#### WHAT YOU SHOULD DO
Output every entry exactly, without any pictures.

Dataset entries:
———

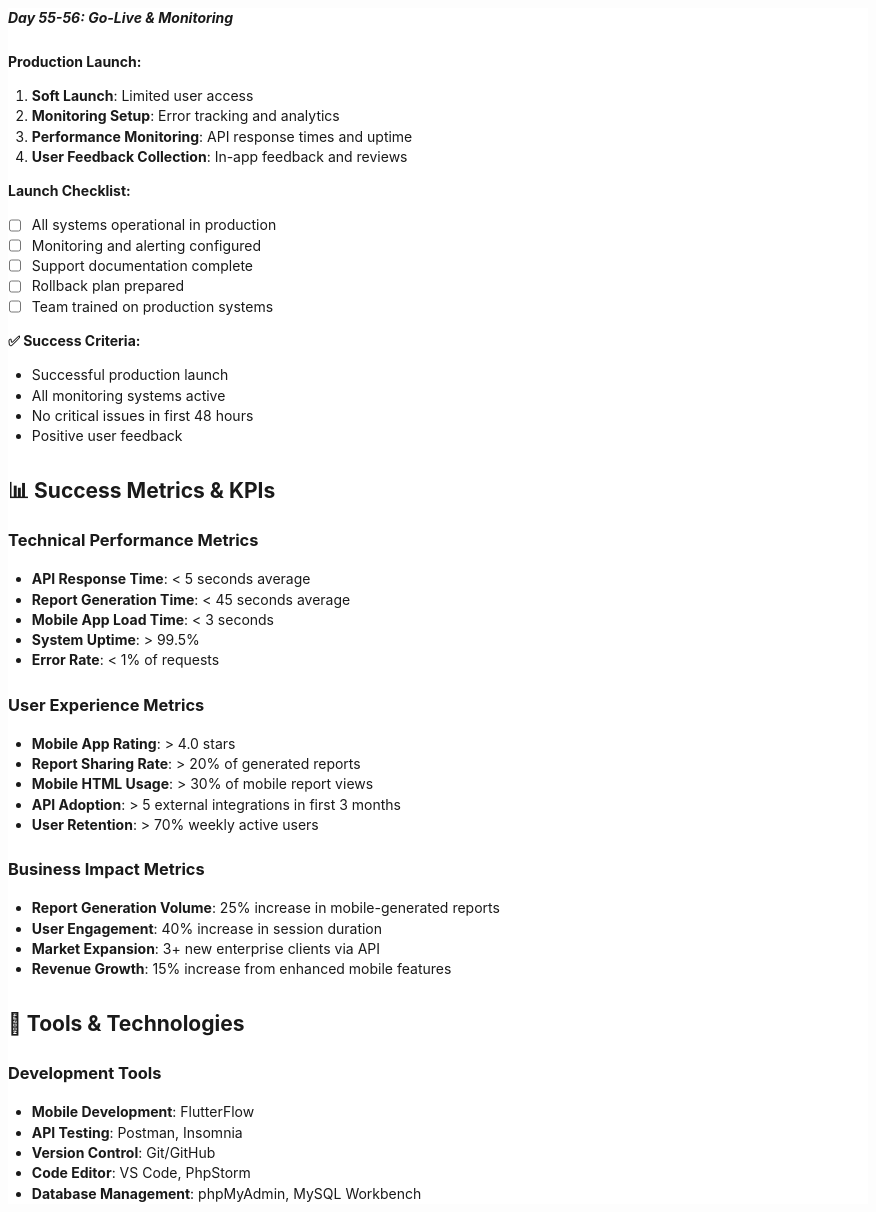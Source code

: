 ##### **Day 55-56: Go-Live & Monitoring**
**Production Launch:**
1. **Soft Launch**: Limited user access
2. **Monitoring Setup**: Error tracking and analytics
3. **Performance Monitoring**: API response times and uptime
4. **User Feedback Collection**: In-app feedback and reviews

**Launch Checklist:**
- [ ] All systems operational in production
- [ ] Monitoring and alerting configured
- [ ] Support documentation complete
- [ ] Rollback plan prepared
- [ ] Team trained on production systems

**✅ Success Criteria:**
- Successful production launch
- All monitoring systems active
- No critical issues in first 48 hours
- Positive user feedback

## 📊 **Success Metrics & KPIs**

### **Technical Performance Metrics**
- **API Response Time**: < 5 seconds average
- **Report Generation Time**: < 45 seconds average
- **Mobile App Load Time**: < 3 seconds
- **System Uptime**: > 99.5%
- **Error Rate**: < 1% of requests

### **User Experience Metrics**
- **Mobile App Rating**: > 4.0 stars
- **Report Sharing Rate**: > 20% of generated reports
- **Mobile HTML Usage**: > 30% of mobile report views
- **API Adoption**: > 5 external integrations in first 3 months
- **User Retention**: > 70% weekly active users

### **Business Impact Metrics**
- **Report Generation Volume**: 25% increase in mobile-generated reports
- **User Engagement**: 40% increase in session duration
- **Market Expansion**: 3+ new enterprise clients via API
- **Revenue Growth**: 15% increase from enhanced mobile features

## 🔧 **Tools & Technologies**

### **Development Tools**
- **Mobile Development**: FlutterFlow
- **API Testing**: Postman, Insomnia
- **Version Control**: Git/GitHub
- **Code Editor**: VS Code, PhpStorm
- **Database Management**: phpMyAdmin, MySQL Workbench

———

#### YOUR RESPONSE
Source code

: ##### **Day 55-56: Go-Live & Monitoring**
**Production Launch:**
1. **Soft Launch**: Limited user access
2. **Monitoring Setup**: Error tracking and analytics
3. **Performance Monitoring**: API response times and uptime
4. **User Feedback Collection**: In-app feedback and reviews

**Launch Checklist:**
- [ ] All systems operational in production
- [ ] Monitoring and alerting configured
- [ ] Support documentation complete
- [ ] Rollback plan prepared
- [ ] Team trained on production systems

**✅ Success Criteria:**
- Successful production launch
- All monitoring systems active
- No critical issues in first 48 hours
- Positive user feedback

## 📊 **Success Metrics & KPIs**

### **Technical Performance Metrics**
- **API Response Time**: < 5 seconds average
- **Report Generation Time**: < 45 seconds average
- **Mobile App Load Time**: < 3 seconds
- **System Uptime**: > 99.5%
- **Error Rate**: < 1% of requests

### **User Experience Metrics**
- **Mobile App Rating**: > 4.0 stars
- **Report Sharing Rate**: > 20% of generated reports
- **Mobile HTML Usage**: > 30% of mobile report views
- **API Adoption**: > 5 external integrations in first 3 months
- **User Retention**: > 70% weekly active users

### **Business Impact Metrics**
- **Report Generation Volume**: 25% increase in mobile-generated reports
- **User Engagement**: 40% increase in session duration
- **Market Expansion**: 3+ new enterprise clients via API
- **Revenue Growth**: 15% increase from enhanced mobile features

## 🔧 **Tools & Technologies**

### **Development Tools**
- **Mobile Development**: FlutterFlow
- **API Testing**: Postman, Insomnia
- **Version Control**: Git/GitHub
- **Code Editor**: VS Code, PhpStorm
- **Database Management**: phpMyAdmin, MySQL Workbench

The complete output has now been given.